A friend of mine has a massage today, they told her to drink extra water to flush the toxins that the massage therapist loosened up. 9 IS this typical advise)

A friend has loose stools, could it be from the massage?

The massage was for a pulled muscle in the back, seeing a chiropractor alone.


----------



## Kaitnbugsmom

The two are very unlikely, nearly impossible to be directly related. I've had deep abdominal work done many, many times, and performed it frequently as well. The 'worst' that has happened was the escaping a of a bit of gas.

I've actually thought about this a few times, and flipped thru my pathology and physiology books {yeah I'm a big enough massage nerd I keep them close at hand in my room} The only thing I can come up with between those and personal experience/lecture notes is that deep abdominal work can release blockages in the stomach and intestines. So if she had liquid stool 'backed up' in her intestines, or was on medication that could cause same {regularly taking tylenol can do that in as little as 3 days of every 6 hour doses} then the abdominal work could have release the last bit of solid stool in her system, thereby 'making a path for' the liquid, as it were.
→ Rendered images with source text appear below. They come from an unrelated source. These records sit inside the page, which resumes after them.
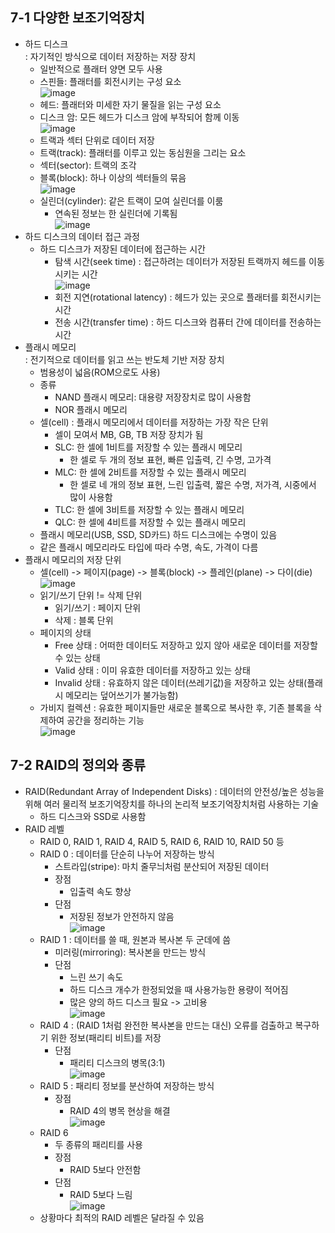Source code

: ## 7-1 다양한 보조기억장치
* 하드 디스크  
  : 자기적인 방식으로 데이터 저장하는 저장 장치
  - 일반적으로 플래터 양면 모두 사용
  - 스핀들: 플래터를 회전시키는 구성 요소  
    ![image](https://github.com/a0lim-java/cs/assets/104348646/a1bff0a8-1908-4abf-97c5-2ff7eab237c6)
  - 헤드: 플래터와 미세한 자기 물질을 읽는 구성 요소
  - 디스크 암: 모든 헤드가 디스크 암에 부작되어 함께 이동  
    ![image](https://github.com/a0lim-java/cs/assets/104348646/f13716a7-047d-4aae-9f0b-79e3d1ac40d8)  
  - 트랙과 섹터 단위로 데이터 저장
  - 트랙(track): 플래터를 이루고 있는 동심원을 그리는 요소
  - 섹터(sector): 트랙의 조각
  - 블록(block): 하나 이상의 섹터들의 묶음  
    ![image](https://github.com/a0lim-java/cs/assets/104348646/7cee0f78-4a6d-4021-afda-24f31b57c7bc)  
  - 실린더(cylinder): 같은 트랙이 모여 실린더를 이룸
    + 연속된 정보는 한 실린더에 기록됨  
    ![image](https://github.com/a0lim-java/cs/assets/104348646/845dfb51-c142-48c8-93cb-9dc80fe0ed82)
* 하드 디스크의 데이터 접근 과정
  - 하드 디스크가 저장된 데이터에 접근하는 시간
    + 탐색 시간(seek time)
      : 접근하려는 데이터가 저장된 트랙까지 헤드를 이동시키는 시간  
      ![image](https://github.com/a0lim-java/cs/assets/104348646/bcd70998-89f9-415e-9c62-e9d23fbf587e)  
    + 회전 지연(rotational latency)
      : 헤드가 있는 곳으로 플래터를 회전시키는 시간
    + 전송 시간(transfer time)
      : 하드 디스크와 컴퓨터 간에 데이터를 전송하는 시간
* 플래시 메모리  
  : 전기적으로 데이터를 읽고 쓰는 반도체 기반 저장 장치
  - 범용성이 넓음(ROM으로도 사용)
  - 종류
    + NAND 플래시 메모리: 대용량 저장장치로 많이 사용함
    + NOR 플래시 메모리
  - 셀(cell)
    : 플래시 메모리에서 데이터를 저장하는 가장 작은 단위
    + 셀이 모여서 MB, GB, TB 저장 장치가 됨
    + SLC: 한 셀에 1비트를 저장할 수 있는 플래시 메모리
      * 한 셀로 두 개의 정보 표현, 빠른 입출력, 긴 수명, 고가격
    + MLC: 한 셀에 2비트를 저장할 수 있는 플래시 메모리
      * 한 셀로 네 개의 정보 표현, 느린 입출력, 짧은 수명, 저가격, 시중에서 많이 사용함
    + TLC: 한 셀에 3비트를 저장할 수 있는 플래시 메모리
    + QLC: 한 셀에 4비트를 저장할 수 있는 플래시 메모리
  - 플래시 메모리(USB, SSD, SD카드) 하드 디스크에는 수명이 있음
  - 같은 플래시 메모리라도 타입에 따라 수명, 속도, 가격이 다름
* 플래시 메모리의 저장 단위
  - 셀(cell) -> 페이지(page) -> 블록(block) -> 플레인(plane) -> 다이(die)  
    ![image](https://github.com/a0lim-java/cs/assets/104348646/3507b28b-d86e-4dd8-a56a-836153ec12f1)  
  - 읽기/쓰기 단위 != 삭제 단위
    + 읽기/쓰기 : 페이지 단위
    + 삭제 : 블록 단위
  - 페이지의 상태
    + Free 상태
      : 어떠한 데이터도 저장하고 있지 않아 새로운 데이터를 저장할 수 있는 상태
    + Valid 상태
      : 이미 유효한 데이터를 저장하고 있는 상태
    + Invalid 상태
      : 유효하지 않은 데이터(쓰레기값)을 저장하고 있는 상태(플래시 메모리는 덮어쓰기가 불가능함)
  - 가비지 컬렉션
    : 유효한 페이지들만 새로운 블록으로 복사한 후, 기존 블록을 삭제하여 공간을 정리하는 기능  
    ![image](https://github.com/a0lim-java/cs/assets/104348646/26ca5258-8777-4e34-a464-19c806a49e20)  

## 7-2 RAID의 정의와 종류
* RAID(Redundant Array of Independent Disks)
  : 데이터의 안전성/높은 성능을 위해 여러 물리적 보조기억장치를 하나의 논리적 보조기억장치처럼 사용하는 기술
  - 하드 디스크와 SSD로 사용함
* RAID 레벨
  - RAID 0, RAID 1, RAID 4, RAID 5, RAID 6, RAID 10, RAID 50 등
  - RAID 0
    : 데이터를 단순히 나누어 저장하는 방식
    + 스트라입(stripe): 마치 줄무늬처럼 분산되어 저장된 데이터
    + 장점
      * 입출력 속도 향상
    + 단점
      * 저장된 정보가 안전하지 않음  
      ![image](https://github.com/a0lim-java/cs/assets/104348646/ab3e78c3-ccd0-46c0-826d-28b04c4a122f)  
  - RAID 1
    : 데이터를 쓸 때, 원본과 복사본 두 군데에 씀
    + 미러링(mirroring): 복사본을 만드는 방식
    + 단점
      * 느린 쓰기 속도
      * 하드 디스크 개수가 한정되었을 때 사용가능한 용량이 적어짐
      * 많은 양의 하드 디스크 필요 -> 고비용  
        ![image](https://github.com/a0lim-java/cs/assets/104348646/be8db8c5-64f1-4c4d-b9c1-55a1f7173ce8)  
  - RAID 4
    : (RAID 1처럼 완전한 복사본을 만드는 대신) 오류를 검출하고 복구하기 위한 정보(패리티 비트)를 저장
    + 단점
      * 패리티 디스크의 병목(3:1)  
      ![image](https://github.com/a0lim-java/cs/assets/104348646/4a5f2651-e875-485f-9ae3-22473ff5f05a)  
  - RAID 5
    : 패리티 정보를 분산하여 저장하는 방식
    + 장점
      * RAID 4의 병목 현상을 해결  
        ![image](https://github.com/a0lim-java/cs/assets/104348646/9a13575b-a76c-45e1-8842-10b66f3e0f3f)  
  - RAID 6
    + 두 종류의 패리티를 사용
    + 장점
      * RAID 5보다 안전함
    + 단점
      * RAID 5보다 느림  
        ![image](https://github.com/a0lim-java/cs/assets/104348646/ecf9d907-ab39-4798-b32c-fa508522a3c6)  
  - 상황마다 최적의 RAID 레벨은 달라질 수 있음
Barring medication combined with deep work however, I don't see how it could be possible. I'll post it to my peer board to be sure and let you know what the consensus is there [some of the people have been therapists for decades over there]


----------



## Tennis pro

[SPOILER=Warning: Spoiler!][/SPOILER]
I had a massage yesterday for 1hr deep tissue and less than an hour later I was peeing out of butt. I have pooped 5x since then all diarehea, less than 24hrs after massage. Hoping I go back to normal soon.


----------



## Kerrance

I had a massage today for tension in back & shoulders after returning to work last week from a recent hysterectomy.

The massage was very gentle (45mins) & I felt great afterwards. An hour later I had stomach cramps resulting in violent diarrhoea. Its liquid come out very rapidly. I've been 5 times in 2 hrs and I'm now laying in bed with a hot water bottle to ease the bloated belly & cramps.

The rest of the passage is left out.